The name smallcalc is a homage to one of the most innovative and influential languages ever conceived: Smalltalk.

I do not know if the final version will be something richer, it depends on how much fun you will find in the series. So, if you are interested, just ask! You can drop a line of appreciation on Twitter.

At the time of writing, then, the language grammar is

factor : ('+' | '-') factor | '(' expression ')' | variable | number
power : factor [ '^' power ]*
term : power [ ('*' | '/') term ]*
expression : term [ ('*' | '/') expression ]*
assignment : variable '=' expression
line : assignment | expression

The syntax of the grammar is pretty self-explanatory if you have some programming background. If you want to know more about grammars like the one above start from the links in the resources section.

TDD and refactoring

If you already know what TDD is feel free to skip this section.

TDD means Test-Driven Development, and in short it is a programming methodology that requires you to write a test for a feature before implementing the feature itself.
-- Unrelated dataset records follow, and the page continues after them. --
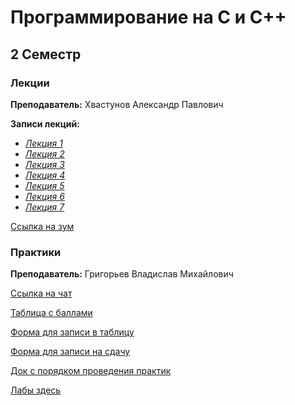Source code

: # Программирование на С и С++

## 2 Семестр 
### Лекции

**Преподаватель:** Хвастунов Александр Павлович

**Записи лекций:**
* [*Лекция 1*](https://www.youtube.com/watch?v=n7c-IJrvnc8&list=PLm7YiIPwt88CyDpHgmhO0gRNSGaHXne9J&index=1)
* [*Лекция 2*](https://www.youtube.com/watch?v=sCDZ968ldOg&list=PLm7YiIPwt88CyDpHgmhO0gRNSGaHXne9J&index=2)
* [*Лекция 3*](https://www.youtube.com/watch?v=tq60RLxlrzs&list=PLm7YiIPwt88CyDpHgmhO0gRNSGaHXne9J&index=3)
* [*Лекция 4*](https://www.youtube.com/watch?v=TPQHTQ2Rq-4&list=PLm7YiIPwt88CyDpHgmhO0gRNSGaHXne9J&index=4)
* [*Лекция 5*](https://www.youtube.com/watch?v=Mfwffcf8A30&list=PLm7YiIPwt88CyDpHgmhO0gRNSGaHXne9J&index=5)
* [*Лекция 6*](https://www.youtube.com/watch?v=iAde1qsy9WA&list=PLm7YiIPwt88CyDpHgmhO0gRNSGaHXne9J&index=6)
* [*Лекция 7*](https://www.youtube.com/watch?v=uhHau3zFxM8&list=PLm7YiIPwt88CyDpHgmhO0gRNSGaHXne9J&index=7)

[Ссылка на зум](https://itmo.zoom.us/j/3148049243?pwd=eGc0THI5dWRvbEt4L212K0lhN2E4dz09)

### Практики 

**Преподаватель:** Григорьев Владислав Михайлович 

[Ссылка на чат](https://t.me/joinchat/Ic2eA431TleL7Trh)

[Таблица с баллами](https://docs.google.com/spreadsheets/d/1DwCPJDUezzYPmfWBzGKwkPiR80wWo3v7smFL0obTsFg/)

[Форма для записи в таблицу](https://forms.gle/tV457NjYVh7Ce6Tj9)

[Форма для записи на сдачу](https://forms.gle/6BiVRwYsh5oVZdeXA)

[Док с порядком проведения практик](https://docs.google.com/document/d/1uVHoSdm-VRbwIMVrF_C8AojwQJnQa6RaDC_aIt2WYP0/)

[Лабы здесь](https://drive.google.com/drive/folders/1jmmZsH7u3udkW3QCbpuSHM5DdE1D5TZW)
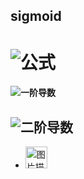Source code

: sigmoid
-------

# ![公式](https://github.com/junjianhong/learning/blob/master/resource/img/sigmoid.jpg)

#### ![一阶导数](https://github.com/junjianhong/learning/blob/master/resource/img/sigmod_1.jpg)

## ![二阶导数](https://github.com/junjianhong/learning/blob/master/resource/img/sidmoid_2.jpg)

* <img src="https://github.com/junjianhong/learning/blob/master/resource/img/sidmoid_2.jpg" height="35" alt="图片描述文字"/>

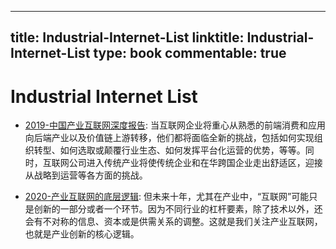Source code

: 
---
title: Industrial-Internet-List
linktitle: Industrial-Internet-List
type: book
commentable: true
---

# Industrial Internet List

- [2019-中国产业互联网深度报告](https://mp.weixin.qq.com/s/kLlVRQhoLSr2vZKHEksaKw): 当互联网企业将重心从熟悉的前端消费和应用向后端产业以及价值链上游转移，他们都将面临全新的挑战，包括如何实现组织转型、如何选取或颠覆行业生态、如何发挥平台化运营的优势，等等。同时，互联网公司进入传统产业将使传统企业和在华跨国企业走出舒适区，迎接从战略到运营等各方面的挑战。

- [2020-产业互联网的底层逻辑](https://mp.weixin.qq.com/s/98B2ZkPUqGmH7n9G8CDeIg): 但未来十年，尤其在产业中，“互联网”可能只是创新的一部分或者一个环节。因为不同行业的杠杆要素，除了技术以外，还会有不对称的信息、资本或是供需关系的调整。这就是我们关注产业互联网，也就是产业创新的核心逻辑。
    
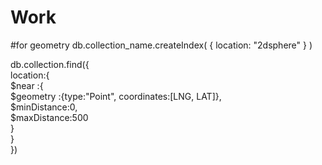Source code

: # Work


#for geometry
db.collection_name.createIndex( { location: "2dsphere" } )


db.collection.find({  
	location:{  
		$near :{  
			$geometry :{type:"Point", coordinates:[LNG, LAT]},  
			$minDistance:0,  
			$maxDistance:500  
		}  
	}  
})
Much has been said on the benefits of TDD elsewhere. I personally think it is one of the most effective ways to work on a programming task, and something that every programmer should know. I wrote a post on TDD with Python that you can find here.

A test, in TDD, is code that uses the code you are going to develop. You will start with a project skeleton and add the tests I will present in the posts one at a time. Once you add the test, you have to write the code that passes the test. Your code doesn't need to be beautiful or smart, it just needs to pass the test. Then you can move to the following test and start the cycle again.

After adding some tests you can start considering refactoring, which means changing the existing code in order to make it more beautiful, simpler or better organised. Every change has to be tested against the existing battery of tests. If the tests do not fail your change is correct, at least in terms of the behaviour that the tests are checking.

Coverage is the check of how much of your code is covered by your tests. We call some code "covered" by a test if executing the test makes that code run. So, for example, if you have a test (an if block) you should write two tests. One to cover the first option, and another to cover the second one. If you work with a strict TDD methodology your coverage is going to be always 100%, because you wrote just the code that makes the tests pass.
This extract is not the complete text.